Menurut Bambang, momentum pemulihan Amerika Serikat (AS) mulai melambat didorong oleh mulai terbatasnya kebijakan fiskal, dan lembaga pemeringkat utang mulai memangkas peringkat utang Portugal serta Yunani untuk mendapatkan dibawah level layak investasi.
"Kondisi anggaran pemerintah AS terancam default atau gagal bayar dan krisis utang Yunani, Spanyol dan Portugal diperkirakan merupakan salah satu hal yang harus diwaspadai pengaruh pada perekonomian dunia," ujarnya.
Apalagi, lanjut Bambang, kondisi tersebut diperparah dengan tingginya inflasi China 6,4 persen yang merupakan level tertinggi dalam tiga tahun terakhir sehingga kemungkinan pertumbuhan negara tersebut terpangkas dibawah 10 persen.
Bambang lebih menyoroti perkembangan yang terjadi di Eropa dan pengaruhnya terhadap Indonesia, namun berdasarkan mekanisme transisi seperti perdagangan, transaksi jasa keuangan, investasi langsung dan pariwisata maka disimpulkan kondisi di Eropa tidak menimbulkan dampak signifikan.
"Level perdagangan dengan Eropa tidak menimbulkan masalah, sedangkan investasi langsung paling banyak dari Jerman dan dari Eropa keseluruhan hanya dibawah dua persen sehingga efeknya minimal, dan kebanyakan turis Eropa berkunjung ke Thailand bukan Indonesia," ujarnya.
Sedangkan, Bambang menjelaskan kondisi perekonomian domestik yang saat ini menunjukkan kinerja memuaskan dimana rupiah terapresiasi 5,25 persen hingga Juli 2011 dan Indeks Harga Saham Gabungan (IHSG) mencatat kenaikan 10,36 persen di kawasan regional.
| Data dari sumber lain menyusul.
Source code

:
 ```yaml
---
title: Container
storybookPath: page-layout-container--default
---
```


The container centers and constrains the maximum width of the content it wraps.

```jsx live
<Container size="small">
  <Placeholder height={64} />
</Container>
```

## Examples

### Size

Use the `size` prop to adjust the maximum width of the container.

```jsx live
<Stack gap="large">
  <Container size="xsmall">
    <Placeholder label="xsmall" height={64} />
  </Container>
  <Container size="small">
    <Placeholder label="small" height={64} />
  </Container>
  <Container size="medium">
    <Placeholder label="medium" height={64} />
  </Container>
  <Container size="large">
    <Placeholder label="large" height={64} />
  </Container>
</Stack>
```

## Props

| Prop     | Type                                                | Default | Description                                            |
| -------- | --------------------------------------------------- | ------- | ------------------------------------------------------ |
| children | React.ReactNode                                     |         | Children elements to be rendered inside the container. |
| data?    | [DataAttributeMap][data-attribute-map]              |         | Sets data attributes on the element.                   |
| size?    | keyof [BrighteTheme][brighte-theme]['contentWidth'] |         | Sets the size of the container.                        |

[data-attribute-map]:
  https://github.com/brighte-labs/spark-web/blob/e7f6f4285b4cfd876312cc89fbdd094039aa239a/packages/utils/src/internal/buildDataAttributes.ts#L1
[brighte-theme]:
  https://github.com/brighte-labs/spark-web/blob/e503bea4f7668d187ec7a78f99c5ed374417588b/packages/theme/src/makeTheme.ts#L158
"Indonesia terkuat setelah Singapura dalam apresiasi mata uang, dan tertahan aliran masuk modal asing tidak mempengaruhi laju apresiasi rupiah dan naiknya IHSG," ujarnya.
Pada periode yang sama, pertumbuhan ekonomi masih menunjukkan angka optimis dan masih terjadi pembelian asing bersih, sehingga berdampak pada penurunan imbal hasil (yield) Surat Utang Negara.
"Neraca perdagangan juga mengalami surplus sebesar 3,5 miliar dolar AS yang bersumber dari surplus komoditi non migas sebesar 3,03 miliar dolar AS dan migas 0,47 miliar dolar AS," ujar Bambang.
Namun, Bambang mengatakan bahwa potensi laju inflasi dapat menjadi masalah hingga akhir tahun terutama karena liburan sekolah, tahun ajaran baru, puasa, lebaran, natal, tahun baru serta siklus panen yang tidak sebesar awal tahun hingga enam bulan mendatang.
"Inflasi Juni 0,55 persen (mom) sampai Juni kumulatif 1,06 persen, namun memasuki Juli hingga akhir tahun resiko inflasi perlu dicermati karena faktor musiman," kata dia.